- Work to complete: Among the entries, find each line that includes the string "Comparable" and list it.

☆ ☆ ☆

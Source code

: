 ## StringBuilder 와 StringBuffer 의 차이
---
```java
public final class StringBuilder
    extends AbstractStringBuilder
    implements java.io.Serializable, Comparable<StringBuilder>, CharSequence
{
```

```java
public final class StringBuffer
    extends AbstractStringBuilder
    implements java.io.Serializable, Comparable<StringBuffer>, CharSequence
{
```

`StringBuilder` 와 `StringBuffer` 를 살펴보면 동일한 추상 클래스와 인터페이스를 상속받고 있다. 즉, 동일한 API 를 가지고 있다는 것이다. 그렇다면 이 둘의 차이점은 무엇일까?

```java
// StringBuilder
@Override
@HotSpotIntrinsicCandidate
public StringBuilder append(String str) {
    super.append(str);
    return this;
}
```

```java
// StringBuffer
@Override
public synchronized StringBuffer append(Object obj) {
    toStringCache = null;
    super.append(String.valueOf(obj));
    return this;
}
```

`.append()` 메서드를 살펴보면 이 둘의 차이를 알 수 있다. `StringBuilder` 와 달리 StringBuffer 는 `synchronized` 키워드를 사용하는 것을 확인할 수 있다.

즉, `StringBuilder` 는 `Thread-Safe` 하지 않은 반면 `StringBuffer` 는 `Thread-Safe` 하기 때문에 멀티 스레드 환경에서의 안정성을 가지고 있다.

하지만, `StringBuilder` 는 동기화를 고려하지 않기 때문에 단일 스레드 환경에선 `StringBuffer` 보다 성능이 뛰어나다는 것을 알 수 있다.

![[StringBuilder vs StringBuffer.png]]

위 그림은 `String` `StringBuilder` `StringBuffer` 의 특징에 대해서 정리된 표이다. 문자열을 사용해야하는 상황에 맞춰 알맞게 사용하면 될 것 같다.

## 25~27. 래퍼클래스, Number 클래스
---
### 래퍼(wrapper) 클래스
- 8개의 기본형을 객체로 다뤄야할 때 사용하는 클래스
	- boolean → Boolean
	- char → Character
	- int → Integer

☆ ☆ ☆

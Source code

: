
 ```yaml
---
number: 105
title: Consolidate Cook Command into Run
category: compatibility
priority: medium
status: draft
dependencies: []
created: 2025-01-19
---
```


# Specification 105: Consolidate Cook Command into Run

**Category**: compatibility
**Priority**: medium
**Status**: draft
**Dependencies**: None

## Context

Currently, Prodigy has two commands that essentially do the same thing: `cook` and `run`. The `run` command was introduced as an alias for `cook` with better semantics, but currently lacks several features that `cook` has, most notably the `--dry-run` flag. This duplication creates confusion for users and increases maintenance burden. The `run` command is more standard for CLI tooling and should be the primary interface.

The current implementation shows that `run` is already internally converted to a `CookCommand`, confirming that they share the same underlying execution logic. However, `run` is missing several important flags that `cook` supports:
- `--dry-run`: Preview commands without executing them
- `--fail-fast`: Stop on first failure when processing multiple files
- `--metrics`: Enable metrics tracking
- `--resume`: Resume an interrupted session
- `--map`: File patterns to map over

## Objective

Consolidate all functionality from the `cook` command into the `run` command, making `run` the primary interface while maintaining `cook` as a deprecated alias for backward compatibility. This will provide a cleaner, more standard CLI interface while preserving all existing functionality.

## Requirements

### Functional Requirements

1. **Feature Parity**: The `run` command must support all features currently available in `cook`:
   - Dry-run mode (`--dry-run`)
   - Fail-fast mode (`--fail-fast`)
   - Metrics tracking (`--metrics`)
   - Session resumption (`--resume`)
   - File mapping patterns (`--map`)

☆ ☆ ☆

- Result for this exercise:
    implements java.io.Serializable, Comparable<StringBuilder>, CharSequence
    implements java.io.Serializable, Comparable<StringBuffer>, CharSequence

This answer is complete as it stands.